Monads are monoid (objects) in the (monoidal) category of endofunctors (which is monoidal with respect to functor composition).

The proof, using no axioms, is here.

Now, just how much category theory was needed to establish this fact?

Categories

We start with concept of a category, which has objects of some Type, and arrows between objects of some other Type. In this way, objects and arrows can be almost anything, except they must provide: identity arrows on every object, and composition of arrows, with composition being associative and identity arrows having no effect on composition.

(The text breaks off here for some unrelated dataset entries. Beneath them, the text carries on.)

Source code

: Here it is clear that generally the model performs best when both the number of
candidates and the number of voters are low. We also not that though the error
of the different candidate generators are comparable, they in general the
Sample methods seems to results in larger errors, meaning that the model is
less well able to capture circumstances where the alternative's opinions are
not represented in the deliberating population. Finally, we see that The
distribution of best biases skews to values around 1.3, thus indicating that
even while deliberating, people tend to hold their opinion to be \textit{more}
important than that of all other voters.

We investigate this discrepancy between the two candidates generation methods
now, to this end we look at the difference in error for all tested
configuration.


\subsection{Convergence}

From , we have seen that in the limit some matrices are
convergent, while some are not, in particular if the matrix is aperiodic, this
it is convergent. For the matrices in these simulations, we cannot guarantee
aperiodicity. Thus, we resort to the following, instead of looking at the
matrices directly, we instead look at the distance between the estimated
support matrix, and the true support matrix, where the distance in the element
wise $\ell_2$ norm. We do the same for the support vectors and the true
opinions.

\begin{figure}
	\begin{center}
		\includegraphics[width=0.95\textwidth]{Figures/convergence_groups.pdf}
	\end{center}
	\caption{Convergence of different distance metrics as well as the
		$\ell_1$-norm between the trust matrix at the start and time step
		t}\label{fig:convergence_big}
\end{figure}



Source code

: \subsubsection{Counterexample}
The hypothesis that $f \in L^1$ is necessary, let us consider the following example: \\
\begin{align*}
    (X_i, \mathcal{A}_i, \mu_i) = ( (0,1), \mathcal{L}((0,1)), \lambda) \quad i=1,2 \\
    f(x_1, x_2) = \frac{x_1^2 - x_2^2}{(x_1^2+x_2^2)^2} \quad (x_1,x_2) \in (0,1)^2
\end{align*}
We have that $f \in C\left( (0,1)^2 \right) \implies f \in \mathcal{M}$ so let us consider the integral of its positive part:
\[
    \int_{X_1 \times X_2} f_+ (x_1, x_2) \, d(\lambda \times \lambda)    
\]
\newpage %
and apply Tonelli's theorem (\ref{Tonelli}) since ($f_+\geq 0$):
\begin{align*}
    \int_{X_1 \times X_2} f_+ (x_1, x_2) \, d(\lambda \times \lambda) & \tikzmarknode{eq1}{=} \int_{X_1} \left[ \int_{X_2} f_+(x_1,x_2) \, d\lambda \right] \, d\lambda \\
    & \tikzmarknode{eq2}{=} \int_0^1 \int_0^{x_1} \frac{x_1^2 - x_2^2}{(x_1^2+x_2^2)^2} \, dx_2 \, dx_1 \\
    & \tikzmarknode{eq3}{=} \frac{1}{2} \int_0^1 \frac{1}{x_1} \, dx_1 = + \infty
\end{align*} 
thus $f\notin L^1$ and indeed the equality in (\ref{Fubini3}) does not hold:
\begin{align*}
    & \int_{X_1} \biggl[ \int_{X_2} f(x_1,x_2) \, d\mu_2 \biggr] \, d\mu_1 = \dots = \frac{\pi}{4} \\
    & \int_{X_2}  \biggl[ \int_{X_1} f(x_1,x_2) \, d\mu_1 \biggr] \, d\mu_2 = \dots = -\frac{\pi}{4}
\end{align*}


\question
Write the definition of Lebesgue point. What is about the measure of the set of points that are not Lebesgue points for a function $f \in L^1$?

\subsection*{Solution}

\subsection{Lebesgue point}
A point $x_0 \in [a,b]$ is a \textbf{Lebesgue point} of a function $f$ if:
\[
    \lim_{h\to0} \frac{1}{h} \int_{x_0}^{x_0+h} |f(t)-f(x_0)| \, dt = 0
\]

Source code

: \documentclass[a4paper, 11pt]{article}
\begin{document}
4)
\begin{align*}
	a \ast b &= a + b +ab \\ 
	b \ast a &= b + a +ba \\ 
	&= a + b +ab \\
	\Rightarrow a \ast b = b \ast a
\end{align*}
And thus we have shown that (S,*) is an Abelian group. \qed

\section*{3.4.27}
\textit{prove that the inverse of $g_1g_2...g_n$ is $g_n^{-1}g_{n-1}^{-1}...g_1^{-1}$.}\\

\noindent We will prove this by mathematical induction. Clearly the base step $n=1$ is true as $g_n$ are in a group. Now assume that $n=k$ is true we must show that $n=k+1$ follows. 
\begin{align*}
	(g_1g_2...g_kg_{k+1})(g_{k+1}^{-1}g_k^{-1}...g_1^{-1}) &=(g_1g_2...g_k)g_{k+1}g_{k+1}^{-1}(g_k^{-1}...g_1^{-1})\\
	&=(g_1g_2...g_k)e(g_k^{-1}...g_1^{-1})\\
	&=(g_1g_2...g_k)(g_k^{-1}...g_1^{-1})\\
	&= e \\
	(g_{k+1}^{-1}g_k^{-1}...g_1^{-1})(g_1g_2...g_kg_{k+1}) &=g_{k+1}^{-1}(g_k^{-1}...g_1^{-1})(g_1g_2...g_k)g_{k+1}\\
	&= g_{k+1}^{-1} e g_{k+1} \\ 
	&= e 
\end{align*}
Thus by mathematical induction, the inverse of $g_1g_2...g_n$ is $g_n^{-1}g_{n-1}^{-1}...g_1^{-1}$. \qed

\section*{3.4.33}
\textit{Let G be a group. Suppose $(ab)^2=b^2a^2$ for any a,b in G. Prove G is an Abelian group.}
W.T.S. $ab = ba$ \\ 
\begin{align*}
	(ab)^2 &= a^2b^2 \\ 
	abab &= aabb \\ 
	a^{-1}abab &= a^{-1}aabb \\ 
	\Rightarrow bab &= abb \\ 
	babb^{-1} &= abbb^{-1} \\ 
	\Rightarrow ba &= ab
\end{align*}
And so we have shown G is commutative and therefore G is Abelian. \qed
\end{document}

All arrows between two objects forms a set of arrows, called a “hom-set”. In my library, these are actually constructive hom-setoids, allowing a category-specific definition of what it means for two members of a hom-setoid to be “equivalent”. The fact that it is constructive means that the witness to this equivalence must be available to later functions and proofs, and not only the fact that a witness had been found.

Functors

Given two categories, which may have different objects, arrows and hom equivalences, it is sometime possible to map objects to objects, arrows to arrows, and equivalences to equivalences, so long as identity arrows, composition, and the related laws are preserved. In this case we call such a mapping a “functor”.

Natural transformations

While functors map between categories, natural transformations map between functors, along with a “naturality” condition that performing the transformation before or after utilizing the related functors has no effect on the result.

Isomorphisms

Two objects in a category are said to be isomorphic if there are arrows for one to the other, and back, and the composition of these two arrows is equivalent to identity in both directions.

Note that since the type of objects and arrows is unknown in the general case, the “meaning” of isomorphism can vary from category to category, as we will see below in the case of Cat, the category of all categories.

Cartesian categories

Although objects are just abstract symbols, sometimes it’s possible to reveal additional structure about a category through the identification of arrows that give us details about the internal structure of some object.

One such structure is “cartesian products”. This identifies a product object in the category, in terms of introduction and elimination arrows, along with a universal property stating that all product-like objects in the category must be mappable (in terms of their being a product) to the object identified by the cartesian structure.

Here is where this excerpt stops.